Chapitre 20
Un vent d'espoir
Je suis couverte de sang lorsqu'ils me ramènent en cellule et mes membres sont perclus de douleur. Ils me jettent sans ménagement dans ma cage et referment la porte à clé. Je me roule en boule sur moi-même et gémis. J'ai mal. Du sang coule des zébrures qu'ils ont dessiné dans mon dos. Ce que je viens de vivre me parait surréaliste. Après le départ de Mathie, les exterminateurs m'ont détaché de la chaise pour fixer mes chevilles et mes poignets sur une grande planche. Ensuite, ils ont déchiré mon t-shirt et se sont mis à me frapper. J'ai perdu le compte à partir de vingt. Mon dos me tire et ma migraine frappe encore plus fort contre mon crâne. Plus encore que la douleur physique, c'est surtout le souvenir des mots de Mathie qui me fait le plus de mal. Ils tournent et retournent dans mon esprit. Les exterminateurs ne m'ont rien demandé. Ils se sont contentés de frapper. Comme s'ils voulaient me délivrer un message.
Après m'avoir enfermé derrière les barreaux, ils jettent des vêtements roulés en boule dans ma cellule puis repartent. Je n'y fais pas attention et restai longtemps allongée sur le sol jusqu'à perdre connaissance et sombrer dans le sommeil. Lorsque je rouvre les yeux, le décor n'a pas changé. Je suis toujours seule dans ma cage et douleur m'arrache un cri lorsque je tente de me retourner. Je passe ma main dans mon dos et la retrouve couverte de sang séché. J'appuie sur mes avant-bras et me redresse en serrant les dents.

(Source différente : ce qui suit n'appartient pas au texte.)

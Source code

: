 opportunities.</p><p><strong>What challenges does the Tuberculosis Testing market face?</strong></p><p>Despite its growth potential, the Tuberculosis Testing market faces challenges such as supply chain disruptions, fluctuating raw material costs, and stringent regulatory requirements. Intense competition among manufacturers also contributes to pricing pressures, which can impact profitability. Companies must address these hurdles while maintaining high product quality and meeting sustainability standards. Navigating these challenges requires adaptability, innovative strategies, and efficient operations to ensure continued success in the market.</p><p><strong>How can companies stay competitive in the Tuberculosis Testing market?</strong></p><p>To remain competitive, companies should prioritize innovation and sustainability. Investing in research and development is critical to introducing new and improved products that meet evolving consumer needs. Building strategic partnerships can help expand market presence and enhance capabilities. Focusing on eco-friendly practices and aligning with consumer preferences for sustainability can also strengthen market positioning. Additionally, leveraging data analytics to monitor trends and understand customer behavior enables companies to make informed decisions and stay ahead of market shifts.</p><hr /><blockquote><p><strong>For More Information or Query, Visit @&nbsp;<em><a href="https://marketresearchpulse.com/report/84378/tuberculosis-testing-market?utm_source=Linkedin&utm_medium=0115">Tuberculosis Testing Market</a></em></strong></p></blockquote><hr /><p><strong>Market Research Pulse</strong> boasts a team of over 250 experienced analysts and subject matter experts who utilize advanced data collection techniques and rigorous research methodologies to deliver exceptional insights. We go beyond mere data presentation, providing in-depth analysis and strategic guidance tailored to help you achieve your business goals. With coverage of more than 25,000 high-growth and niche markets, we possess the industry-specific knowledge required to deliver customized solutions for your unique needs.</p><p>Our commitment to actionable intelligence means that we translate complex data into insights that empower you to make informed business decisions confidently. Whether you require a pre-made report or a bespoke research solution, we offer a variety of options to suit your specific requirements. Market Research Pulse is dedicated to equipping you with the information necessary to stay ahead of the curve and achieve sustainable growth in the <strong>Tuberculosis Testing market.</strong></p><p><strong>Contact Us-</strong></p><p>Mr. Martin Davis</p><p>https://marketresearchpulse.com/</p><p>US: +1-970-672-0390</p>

Je tends la main vers les vêtements qu'ils ont jeté dans la cellule et déroule la cordelette qui les entoure comme je le peux. J'ai mal et des larmes roulent sur mes joues. Il s'agit d'une robe blanche avec des bordures bleues. Elle ressemble à celle que m'a donné Lila le soir de la cérémonie du Pouvoir. L'ironie de la situation ne m'échappe pas. Je souffle fort et donne un coup violent sur les barreaux, devant moi. Un vertige me saisit et je reste quelques minutes sans plus bouger pour éviter de vomir. Quand ma vision est redevenue nette, j'enfile la robe en serrant les dents, les larmes aux yeux, en retenant mes cris de douleur alors que mes zébrures dans mon dos brûlent et tirent.
La porte s'ouvre alors.
Je sursaute et recule. Plusieurs exterminateurs entrent et mon corps est pris de tremblements incontrôlables. Je m'en veux de réagir ainsi mais je ne peux pas m'en empêcher. Les exterminateurs ne s'intéressent pas à moi. Ils ouvrent une cellule et y jettent quelqu'un. Je le reconnais immédiatement : Nicolas ! Mon meilleur ami est balancé dans la cage comme une poupée de chiffon. Ils referment la prison et partent, sans un mot. Je m'avance vers les barreaux, à quatre pattes, les agrippe et pose ma tête entre deux barres de fer.
– Nicolas, appelé-je.
Il est allongé par terre, sur le côté froid et me tourne le dos. Je l'appelle de nouveau. Son corps tressaille et il tend sa main devant lui avant de se redressa doucement. Nos yeux se croisent. Les siens sont injectés de sang et son visage est tuméfié.
– Qui t'a fait ça ? demandé-je.
– Ils ne se sont pas présentés, répond-il.
Je souris malgré moi devant sa répartie.
– Ils m'ont tabassé sans me poser aucune question, ajoute-t-il.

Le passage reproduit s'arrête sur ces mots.